# [What you have to do]
Of all the lines in the entries below, give again exactly those starting at the line containing "Texto ver NFT |" and ending at the line containing "Contenedor pregunta |", both ends included, and no others.

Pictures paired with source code
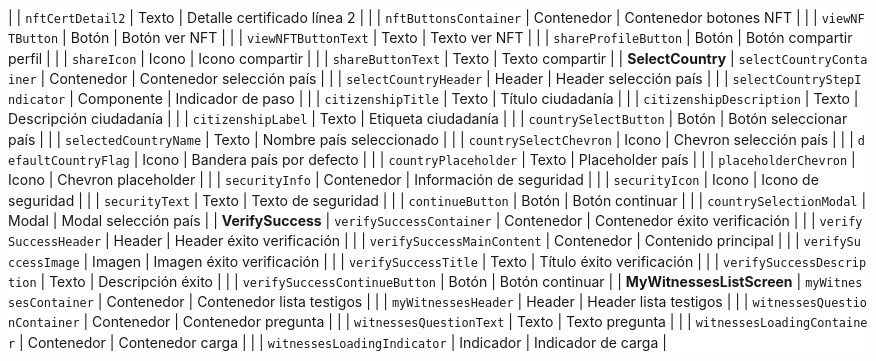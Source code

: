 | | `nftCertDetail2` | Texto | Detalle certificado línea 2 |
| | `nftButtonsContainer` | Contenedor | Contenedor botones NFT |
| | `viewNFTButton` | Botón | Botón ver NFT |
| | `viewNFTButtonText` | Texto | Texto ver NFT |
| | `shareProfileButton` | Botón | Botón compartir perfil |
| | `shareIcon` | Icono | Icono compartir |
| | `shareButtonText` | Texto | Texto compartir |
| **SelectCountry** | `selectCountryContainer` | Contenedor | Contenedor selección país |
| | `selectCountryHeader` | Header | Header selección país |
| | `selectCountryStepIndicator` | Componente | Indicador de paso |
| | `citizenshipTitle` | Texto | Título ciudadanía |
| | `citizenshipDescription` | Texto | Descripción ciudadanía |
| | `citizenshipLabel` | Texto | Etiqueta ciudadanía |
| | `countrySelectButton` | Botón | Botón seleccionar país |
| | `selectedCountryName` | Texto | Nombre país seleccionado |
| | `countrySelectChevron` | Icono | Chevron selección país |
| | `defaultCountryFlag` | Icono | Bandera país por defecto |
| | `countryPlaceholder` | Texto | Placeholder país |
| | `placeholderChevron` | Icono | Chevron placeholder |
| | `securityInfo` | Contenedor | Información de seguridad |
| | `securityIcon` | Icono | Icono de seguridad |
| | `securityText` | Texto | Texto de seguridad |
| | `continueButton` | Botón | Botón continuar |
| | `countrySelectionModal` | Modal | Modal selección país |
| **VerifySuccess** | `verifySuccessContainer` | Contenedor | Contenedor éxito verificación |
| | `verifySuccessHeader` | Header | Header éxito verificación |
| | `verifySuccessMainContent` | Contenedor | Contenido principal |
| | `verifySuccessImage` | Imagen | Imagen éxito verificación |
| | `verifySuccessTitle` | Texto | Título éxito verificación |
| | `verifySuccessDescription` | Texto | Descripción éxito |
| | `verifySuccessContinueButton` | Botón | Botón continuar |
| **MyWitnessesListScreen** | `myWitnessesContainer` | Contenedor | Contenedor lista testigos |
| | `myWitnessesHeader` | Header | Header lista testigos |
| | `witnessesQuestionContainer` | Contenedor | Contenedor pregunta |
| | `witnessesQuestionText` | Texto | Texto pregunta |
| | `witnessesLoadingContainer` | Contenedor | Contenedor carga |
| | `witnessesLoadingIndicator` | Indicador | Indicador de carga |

# [Solution for this problem]
| | `viewNFTButtonText` | Texto | Texto ver NFT |
| | `shareProfileButton` | Botón | Botón compartir perfil |
| | `shareIcon` | Icono | Icono compartir |
| | `shareButtonText` | Texto | Texto compartir |
| **SelectCountry** | `selectCountryContainer` | Contenedor | Contenedor selección país |
| | `selectCountryHeader` | Header | Header selección país |
| | `selectCountryStepIndicator` | Componente | Indicador de paso |
| | `citizenshipTitle` | Texto | Título ciudadanía |
| | `citizenshipDescription` | Texto | Descripción ciudadanía |
| | `citizenshipLabel` | Texto | Etiqueta ciudadanía |
| | `countrySelectButton` | Botón | Botón seleccionar país |
| | `selectedCountryName` | Texto | Nombre país seleccionado |
| | `countrySelectChevron` | Icono | Chevron selección país |
| | `defaultCountryFlag` | Icono | Bandera país por defecto |
| | `countryPlaceholder` | Texto | Placeholder país |
| | `placeholderChevron` | Icono | Chevron placeholder |
| | `securityInfo` | Contenedor | Información de seguridad |
| | `securityIcon` | Icono | Icono de seguridad |
| | `securityText` | Texto | Texto de seguridad |
| | `continueButton` | Botón | Botón continuar |
| | `countrySelectionModal` | Modal | Modal selección país |
| **VerifySuccess** | `verifySuccessContainer` | Contenedor | Contenedor éxito verificación |
| | `verifySuccessHeader` | Header | Header éxito verificación |
| | `verifySuccessMainContent` | Contenedor | Contenido principal |
| | `verifySuccessImage` | Imagen | Imagen éxito verificación |
| | `verifySuccessTitle` | Texto | Título éxito verificación |
| | `verifySuccessDescription` | Texto | Descripción éxito |
| | `verifySuccessContinueButton` | Botón | Botón continuar |
| **MyWitnessesListScreen** | `myWitnessesContainer` | Contenedor | Contenedor lista testigos |
| | `myWitnessesHeader` | Header | Header lista testigos |
| | `witnessesQuestionContainer` | Contenedor | Contenedor pregunta |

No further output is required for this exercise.